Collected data
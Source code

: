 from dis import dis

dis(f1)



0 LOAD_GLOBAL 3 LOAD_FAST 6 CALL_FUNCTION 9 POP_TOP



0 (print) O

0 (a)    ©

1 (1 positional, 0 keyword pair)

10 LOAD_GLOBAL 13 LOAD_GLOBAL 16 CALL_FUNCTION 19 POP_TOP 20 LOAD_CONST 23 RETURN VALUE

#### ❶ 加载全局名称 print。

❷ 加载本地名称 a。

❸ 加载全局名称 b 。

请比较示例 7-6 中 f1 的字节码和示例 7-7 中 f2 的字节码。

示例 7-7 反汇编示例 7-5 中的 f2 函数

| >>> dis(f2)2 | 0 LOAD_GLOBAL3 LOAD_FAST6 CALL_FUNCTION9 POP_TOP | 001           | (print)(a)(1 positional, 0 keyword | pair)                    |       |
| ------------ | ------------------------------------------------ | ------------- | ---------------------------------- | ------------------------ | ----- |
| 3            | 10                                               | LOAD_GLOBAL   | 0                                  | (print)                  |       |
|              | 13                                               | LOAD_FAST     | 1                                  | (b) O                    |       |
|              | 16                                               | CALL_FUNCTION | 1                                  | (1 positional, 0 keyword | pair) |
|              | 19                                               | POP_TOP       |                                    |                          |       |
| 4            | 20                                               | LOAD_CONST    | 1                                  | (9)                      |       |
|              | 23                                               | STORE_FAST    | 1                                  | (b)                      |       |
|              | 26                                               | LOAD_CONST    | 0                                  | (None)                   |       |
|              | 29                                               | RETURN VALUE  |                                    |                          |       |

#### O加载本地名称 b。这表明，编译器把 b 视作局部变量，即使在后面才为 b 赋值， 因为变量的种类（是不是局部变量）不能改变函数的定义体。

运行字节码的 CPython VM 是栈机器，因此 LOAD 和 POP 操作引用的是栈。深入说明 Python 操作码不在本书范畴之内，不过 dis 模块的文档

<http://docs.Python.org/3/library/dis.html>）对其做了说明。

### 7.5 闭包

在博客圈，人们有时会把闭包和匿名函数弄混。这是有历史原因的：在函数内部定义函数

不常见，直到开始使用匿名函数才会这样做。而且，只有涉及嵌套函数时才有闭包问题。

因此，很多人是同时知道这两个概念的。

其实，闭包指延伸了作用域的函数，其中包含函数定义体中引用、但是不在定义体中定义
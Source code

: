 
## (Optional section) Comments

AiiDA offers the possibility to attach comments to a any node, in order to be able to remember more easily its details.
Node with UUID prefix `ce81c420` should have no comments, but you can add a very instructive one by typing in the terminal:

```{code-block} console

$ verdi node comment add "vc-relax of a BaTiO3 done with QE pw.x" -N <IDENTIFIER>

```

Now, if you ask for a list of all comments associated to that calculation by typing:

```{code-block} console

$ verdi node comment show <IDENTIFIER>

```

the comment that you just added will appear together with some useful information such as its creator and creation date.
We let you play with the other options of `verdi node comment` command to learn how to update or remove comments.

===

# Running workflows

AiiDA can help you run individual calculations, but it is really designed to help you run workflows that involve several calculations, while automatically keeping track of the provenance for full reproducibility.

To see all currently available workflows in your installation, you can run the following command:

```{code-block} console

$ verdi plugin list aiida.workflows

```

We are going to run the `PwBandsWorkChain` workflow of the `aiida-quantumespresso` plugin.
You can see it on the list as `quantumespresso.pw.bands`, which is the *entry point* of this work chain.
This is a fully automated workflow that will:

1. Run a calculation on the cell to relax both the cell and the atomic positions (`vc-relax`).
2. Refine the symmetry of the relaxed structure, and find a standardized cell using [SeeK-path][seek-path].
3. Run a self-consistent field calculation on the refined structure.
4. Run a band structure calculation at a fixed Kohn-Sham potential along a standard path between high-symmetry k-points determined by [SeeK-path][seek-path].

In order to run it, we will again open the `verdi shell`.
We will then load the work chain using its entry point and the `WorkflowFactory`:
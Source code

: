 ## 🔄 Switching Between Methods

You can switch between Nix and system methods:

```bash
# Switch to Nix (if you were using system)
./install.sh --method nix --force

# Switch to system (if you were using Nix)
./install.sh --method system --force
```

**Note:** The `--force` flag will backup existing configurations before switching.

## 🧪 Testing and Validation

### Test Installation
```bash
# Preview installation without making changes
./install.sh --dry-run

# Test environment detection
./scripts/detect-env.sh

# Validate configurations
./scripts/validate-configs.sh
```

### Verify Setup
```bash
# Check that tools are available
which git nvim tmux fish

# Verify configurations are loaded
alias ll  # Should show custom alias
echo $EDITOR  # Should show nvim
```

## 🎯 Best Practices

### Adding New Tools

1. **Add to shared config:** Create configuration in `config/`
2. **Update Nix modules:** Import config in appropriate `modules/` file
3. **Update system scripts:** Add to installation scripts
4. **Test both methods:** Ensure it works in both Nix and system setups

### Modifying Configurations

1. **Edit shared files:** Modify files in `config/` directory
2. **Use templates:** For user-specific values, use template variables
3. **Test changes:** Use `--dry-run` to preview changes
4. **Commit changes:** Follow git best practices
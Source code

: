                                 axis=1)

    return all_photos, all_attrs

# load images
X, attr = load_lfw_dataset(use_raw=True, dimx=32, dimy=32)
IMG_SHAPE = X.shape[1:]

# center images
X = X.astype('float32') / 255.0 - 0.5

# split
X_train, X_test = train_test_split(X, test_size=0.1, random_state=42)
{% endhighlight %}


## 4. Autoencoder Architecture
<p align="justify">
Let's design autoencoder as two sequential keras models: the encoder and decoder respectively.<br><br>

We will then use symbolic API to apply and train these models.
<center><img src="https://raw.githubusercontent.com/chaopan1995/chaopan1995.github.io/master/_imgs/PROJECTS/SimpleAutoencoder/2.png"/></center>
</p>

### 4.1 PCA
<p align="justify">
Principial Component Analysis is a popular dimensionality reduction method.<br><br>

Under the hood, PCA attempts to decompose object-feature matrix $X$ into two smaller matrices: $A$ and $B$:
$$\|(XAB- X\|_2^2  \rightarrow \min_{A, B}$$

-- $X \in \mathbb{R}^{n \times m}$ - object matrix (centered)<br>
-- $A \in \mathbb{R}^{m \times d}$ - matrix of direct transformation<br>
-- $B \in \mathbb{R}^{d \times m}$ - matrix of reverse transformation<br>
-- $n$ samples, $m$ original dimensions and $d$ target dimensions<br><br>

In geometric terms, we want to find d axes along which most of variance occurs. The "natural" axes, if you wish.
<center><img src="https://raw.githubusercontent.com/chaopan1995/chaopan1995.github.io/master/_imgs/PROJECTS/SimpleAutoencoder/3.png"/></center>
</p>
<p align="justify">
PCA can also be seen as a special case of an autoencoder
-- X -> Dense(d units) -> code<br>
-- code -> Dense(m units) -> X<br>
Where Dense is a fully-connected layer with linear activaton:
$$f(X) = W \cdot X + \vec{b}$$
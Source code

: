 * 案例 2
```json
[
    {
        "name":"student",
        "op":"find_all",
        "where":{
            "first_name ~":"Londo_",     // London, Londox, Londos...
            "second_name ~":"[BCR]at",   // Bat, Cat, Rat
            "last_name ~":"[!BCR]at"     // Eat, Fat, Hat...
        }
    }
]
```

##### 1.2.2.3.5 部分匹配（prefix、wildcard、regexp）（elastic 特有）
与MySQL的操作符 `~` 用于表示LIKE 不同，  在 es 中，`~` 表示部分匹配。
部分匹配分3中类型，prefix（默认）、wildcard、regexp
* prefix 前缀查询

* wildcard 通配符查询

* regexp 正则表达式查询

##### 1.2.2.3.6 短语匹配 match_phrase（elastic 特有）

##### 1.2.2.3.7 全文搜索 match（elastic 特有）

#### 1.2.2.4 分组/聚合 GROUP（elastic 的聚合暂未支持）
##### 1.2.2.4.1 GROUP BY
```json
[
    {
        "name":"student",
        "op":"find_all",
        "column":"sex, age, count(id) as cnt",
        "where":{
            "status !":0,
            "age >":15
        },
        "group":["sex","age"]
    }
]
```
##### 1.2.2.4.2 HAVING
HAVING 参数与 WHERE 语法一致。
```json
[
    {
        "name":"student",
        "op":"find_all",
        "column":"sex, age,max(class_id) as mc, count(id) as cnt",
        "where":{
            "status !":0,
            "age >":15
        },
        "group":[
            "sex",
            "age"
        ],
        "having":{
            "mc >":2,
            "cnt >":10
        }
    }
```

* _WHAT THE EXERCISE ASKS_
Take the line that contains "HAVING 参数与 WHERE 语法一致。" and each line after it through the end of the records, and repeat them all exactly. Nothing else.

* _TASK RESPONSE_
HAVING 参数与 WHERE 语法一致。
```json
[
    {
        "name":"student",
        "op":"find_all",
        "column":"sex, age,max(class_id) as mc, count(id) as cnt",
        "where":{
            "status !":0,
            "age >":15
        },
        "group":[
            "sex",
            "age"
        ],
        "having":{
            "mc >":2,
            "cnt >":10
        }
    }
```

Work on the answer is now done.